# Materials provided
>>>

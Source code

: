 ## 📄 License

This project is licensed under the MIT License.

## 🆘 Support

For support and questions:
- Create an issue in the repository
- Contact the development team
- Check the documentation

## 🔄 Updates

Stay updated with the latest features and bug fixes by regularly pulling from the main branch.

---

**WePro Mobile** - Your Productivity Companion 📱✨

<<<
>>>

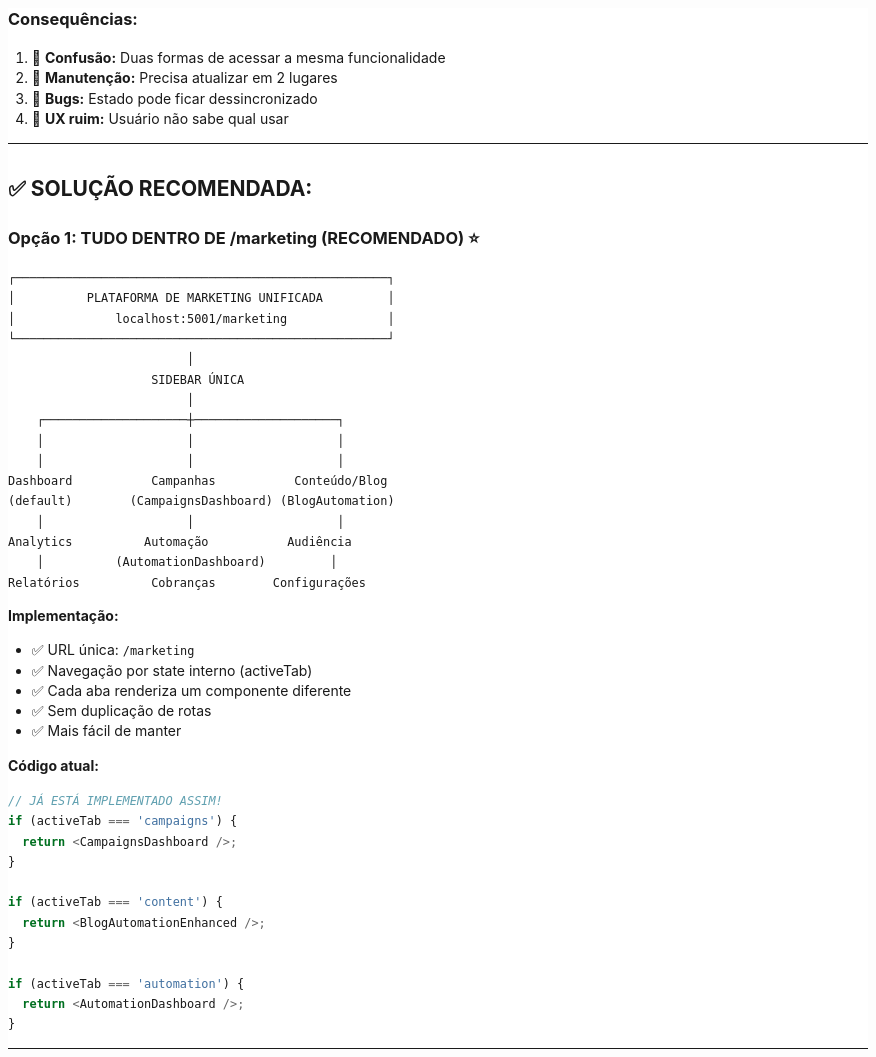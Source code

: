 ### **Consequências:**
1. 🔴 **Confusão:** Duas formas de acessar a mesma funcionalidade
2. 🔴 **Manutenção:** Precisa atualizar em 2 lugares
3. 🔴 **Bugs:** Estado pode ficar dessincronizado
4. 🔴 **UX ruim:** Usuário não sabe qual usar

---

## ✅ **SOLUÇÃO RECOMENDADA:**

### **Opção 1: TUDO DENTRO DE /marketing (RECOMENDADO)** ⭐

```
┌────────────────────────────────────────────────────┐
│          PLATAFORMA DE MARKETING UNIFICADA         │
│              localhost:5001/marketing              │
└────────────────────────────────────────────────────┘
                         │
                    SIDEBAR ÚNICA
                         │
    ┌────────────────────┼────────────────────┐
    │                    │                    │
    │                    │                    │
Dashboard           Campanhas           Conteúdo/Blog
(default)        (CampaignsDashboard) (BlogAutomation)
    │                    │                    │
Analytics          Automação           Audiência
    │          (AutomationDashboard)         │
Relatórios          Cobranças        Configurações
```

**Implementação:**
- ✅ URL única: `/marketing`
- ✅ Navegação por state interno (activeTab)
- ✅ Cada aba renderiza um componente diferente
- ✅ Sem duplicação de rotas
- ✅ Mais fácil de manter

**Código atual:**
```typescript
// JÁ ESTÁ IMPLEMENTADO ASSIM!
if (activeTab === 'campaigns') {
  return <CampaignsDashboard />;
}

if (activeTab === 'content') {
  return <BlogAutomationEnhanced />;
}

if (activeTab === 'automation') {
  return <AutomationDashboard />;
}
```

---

<<<
>>>

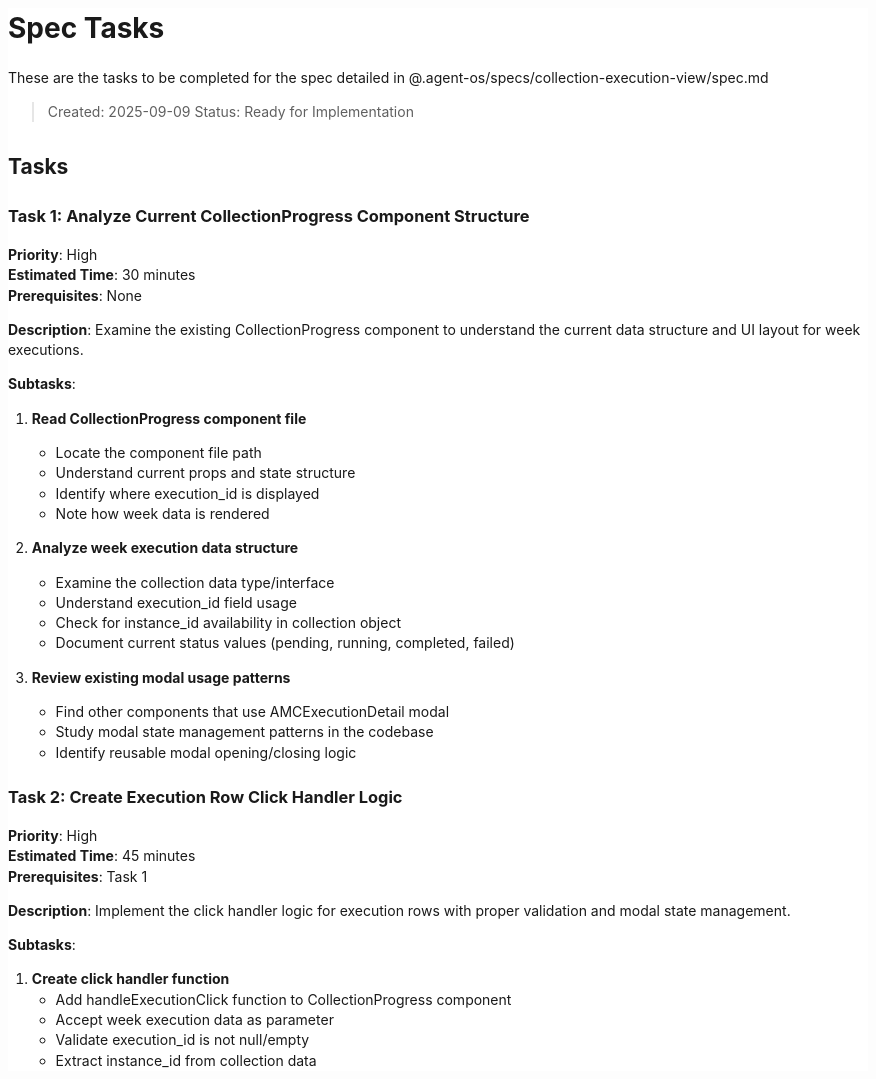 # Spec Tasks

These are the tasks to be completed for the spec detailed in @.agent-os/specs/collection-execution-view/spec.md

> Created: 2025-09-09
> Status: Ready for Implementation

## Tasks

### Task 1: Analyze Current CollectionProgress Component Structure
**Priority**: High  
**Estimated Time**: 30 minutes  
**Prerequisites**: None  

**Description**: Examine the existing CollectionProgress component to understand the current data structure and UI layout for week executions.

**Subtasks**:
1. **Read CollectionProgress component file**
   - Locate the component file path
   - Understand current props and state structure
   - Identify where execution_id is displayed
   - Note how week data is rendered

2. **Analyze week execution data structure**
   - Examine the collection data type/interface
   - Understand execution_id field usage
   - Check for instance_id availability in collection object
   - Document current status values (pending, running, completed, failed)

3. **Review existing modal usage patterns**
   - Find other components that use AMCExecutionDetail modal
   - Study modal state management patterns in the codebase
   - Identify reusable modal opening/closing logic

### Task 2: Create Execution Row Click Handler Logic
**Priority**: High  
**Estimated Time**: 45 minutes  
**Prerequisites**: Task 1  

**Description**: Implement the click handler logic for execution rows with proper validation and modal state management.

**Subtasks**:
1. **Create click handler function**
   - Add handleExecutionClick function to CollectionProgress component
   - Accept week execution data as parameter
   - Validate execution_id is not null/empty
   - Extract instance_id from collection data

<<<

# Directions
Filter the entries above and return only the lines holding "Examine".

# Output of the task
**Description**: Examine the existing CollectionProgress component to understand the current data structure and UI layout for week executions.
   - Examine the collection data type/interface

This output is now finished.